Per conto mio è la società al servizio del singolo cittadino e non viceversa. Per coerenza dico che è la squadra, nello sport, al servizio dell’atleta e non viceversa.
La motivazione di questa convinzione personale molto contestabile (e sostenuta sempre da meno persone al giorno d’oggi…) io la do da un punto di vista matematico più che filosofico. E’ molto più facile per una moltitudine sostenere un singolo che per un singolo sostenere una pluralità di persone. Il singolo che da solo ne salva tanti è un eroe, complimenti, bello da raccontare, pure romantico, ma poco razionale. Per conto mio oltre a Gesù Cristo ci sono riusciti in pochi e comunque non con una buona continuità. L’eroismo non è un fatto razionale, non è facilmente replicabile e comunque non lo possiamo pretendere costantemente.
Al contrario per una comunità salvare i singoli personaggi in crisi dovrebbe essere una cosa facile, basta organizzarsi, ognuno ci mette del suo senza nessun eroismo ed il gioco è fatto. Si tratta di organizzarsi ed essere d’accordo sul fatto che ognuno deve rinunciare a qualcosa, senza eroismi.
Questa cosa molto semplice in realtà viene ritenuta utopia ed è più facile pensare al singolo che si immola per la Patria. Fin che esiste questo esiste questo fantomatico concetto di Patria ed esisteranno sempre i soldati che vanno in guerra e ci lasciano le penne. Una Patria che funziona è una Patria che non chiede ai suoi cittadini che ci lascino le penne ed invece li pone al riparo dalle follie del mondo.
E’ il rispetto del singolo ad essere sacro non il rispetto della Patria perché la Patria ha un senso solo fin tanto che riesce a garantire solidarietà sociale ed equità. Quella Patria nella quale il soldato va a lasciarci la vita per garantire il benessere economico dei concittadini non è una Patria ma un sistema sociale asservito alle leggi dell’economia che calpesta i diritti dei singoli. Il diritto alla salute è un diritto inalienabile ben più importante del benessere economico di una intera popolazione.
E così nello sport il diritto alla salute e pure al divertimento (perché no…) nella competizione è un diritto inalienabile per il singolo che prevarica ogni interesse di squadra. Compito dell’allenatore è fare in modo che gli interessi, le aspirazioni di risultato del singolo atleta siano coincidenti con quelle dell’intera squadra ed è un compito molto difficile ma non si potrà mai decidere di “sacrificare” le sorti di un singolo atleta per l’interesse del risultato di squadra perché quell’atteggiamento vanifica il concetto di squadra e lo rende inutile.
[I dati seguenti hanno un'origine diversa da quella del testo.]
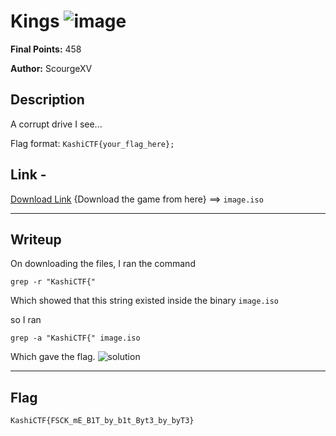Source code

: # Kings ![image](https://github.com/user-attachments/assets/9c6ff5e4-712c-41f1-b330-df2e00f2850e)



**Final Points:** 458 

**Author:** ScourgeXV


## Description
A corrupt drive I see...


Flag format: `KashiCTF{your_flag_here};`

## Link -
 [Download Link](https://drive.google.com/file/d/1gHY5DOmUcZvfrLr-EpQWJfR3oiVCsYtD/view?usp=sharing) {Download the game from here} ==> `image.iso`

----
## Writeup

On downloading the files, I ran the command 
```
grep -r "KashiCTF{"
```
Which showed that this string existed inside the binary `image.iso`

so I ran 
```
grep -a "KashiCTF{" image.iso
```

Which gave the flag.
<img src="images/sol.png" alt="solution">



---
## Flag

```
KashiCTF{FSCK_mE_B1T_by_b1t_Byt3_by_byT3}
```                 

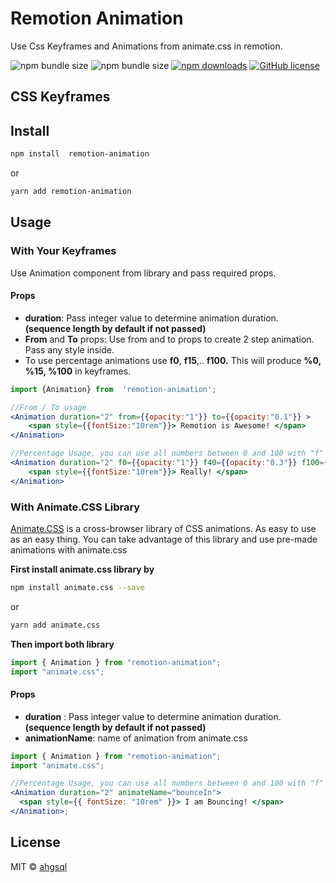# Remotion Animation

Use Css Keyframes and Animations from animate.css in remotion.

![npm bundle size](https://img.shields.io/bundlephobia/min/remotion-animation) ![npm bundle size](https://img.shields.io/bundlephobia/minzip/remotion-animation) [![npm downloads](https://img.shields.io/npm/dt/remotion-keyframes)](https://www.npmjs.com/package/remotion-animation) [![GitHub license](https://img.shields.io/badge/license-MIT-blue.svg)](https://github.com/facebook/react/blob/master/LICENSE)

## CSS Keyframes

## Install

```bash
npm install  remotion-animation
```

or

```bash
yarn add remotion-animation
```

## Usage

### With Your Keyframes

Use Animation component from library and pass required props.

#### Props

- **duration**: Pass integer value to determine animation duration. **(sequence length by default if not passed)**
- **From** and **To** props: Use from and to props to create 2 step animation. Pass any style inside.
- To use percentage animations use **f0**, **f15**,.. **f100.** This will produce **%0, %15, %100** in keyframes.

```jsx
import {Animation} from  'remotion-animation';

//From / To usage
<Animation duration="2" from={{opacity:"1"}} to={{opacity:"0.1"}} >
	<span style={{fontSize:"10rem"}}> Remotion is Awesome! </span>
</Animation>

//Percentage Usage, you can use all numbers between 0 and 100 with "f" prefix
<Animation duration="2" f0={{opacity:"1"}} f40={{opacity:"0.3"}} f100={{opacity:"0.9"}} >
	<span style={{fontSize:"10rem"}}> Really! </span>
</Animation>
```

### With Animate.CSS Library

[Animate.CSS](https://github.com/animate-css/animate.css) is a cross-browser library of CSS animations. As easy to use as an easy thing.
You can take advantage of this library and use pre-made animations with animate.css

**First install animate.css library by**

```bash
npm install animate.css --save
```

or

```bash
yarn add animate.css
```

**Then import both library**

```jsx
import { Animation } from "remotion-animation";
import "animate.css";
```

#### Props

- **duration** : Pass integer value to determine animation duration. **(sequence length by default if not passed)**
- **animationName**: name of animation from animate.css

```jsx
import { Animation } from "remotion-animation";
import "animate.css";

//Percentage Usage, you can use all numbers between 0 and 100 with "f" prefix
<Animation duration="2" animateName="bounceIn">
  <span style={{ fontSize: "10rem" }}> I am Bouncing! </span>
</Animation>;
```

## License

MIT © [ahgsql](https://github.com/ahgsql)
Grazie alla compattezza della squadra, l’atleta, anche in crisi, riesce a ritrovare un suo equlibrio, migliora il rendimento sportivo e tale cosa torna utile all’intera squadra in un circolo virtuoso. Al contrario, se tutti gli atleti devono sacrificarsi per la squadra, che a questo punto più che una squadra pare una Patria, la cosa diventa stressante, il rendimento dei singoli che si sentono pressati dallo stress di squadra oltre che dal loro individuale diminuisce ed il circolo “virtuoso” diventa un circolo “vizioso”.
La squadra è quel luogo dove vincere o perdere non scatena drammi perché se vinci il merito è di tutti, la cosa è molto bella e gratificante ma va divisa fra tutti, se perdi sarà pure triste ma la cosa non grava sulle spalle di un particolare atleta ma al contrario è ben ripartita fra tutti i componenti della squadra e pertanto non è eccessivamente gravosa per nessuno.
Il giochino alla fine è sempre quello: non si fa sport per vincere ma per stare bene e quando sei in una squadra dove questa cosa è ben chiara ti senti al sicuro perché sai che anche un tuo eventuale sbandamento sarà accomodato dalla squadra che è animata da sani principi.
Il traslato alla Patria è fin troppo semplice ma non ci sta nessuno ad accettarlo ed è il mio dramma esistenziale di sportivo folle utopista. La Patria sta in piedi fin tanto che ti garantisce la pace e le condizioni minime di sostentamento di ognuno perché quando non ce la fa più a garantirti ciò è giusto che sia sciolta. E’ più importante evitare le guerre che salvare la Patria. E’ più importante la salute del singolo del benessere della comunità. Si fanno sacrifici per aiutare il singolo a disagio. Non si da la vita per aumentare il benessere della comunità. Ma questo non lo capisce nessuno e anche se troppe volte rinneghiamo Gesù Cristo siamo a pretendere che per salvare la Patria ci siano una marea di Gesù pronti ad immolarsi.
Ovviamente il discorso è fin troppo complesso perché scomoda niente popò di meno che pure i principi religiosi. Da quel punto di vista mi pare superfluo sottolineare che comunque non ci si immola per sopprimere un nemico.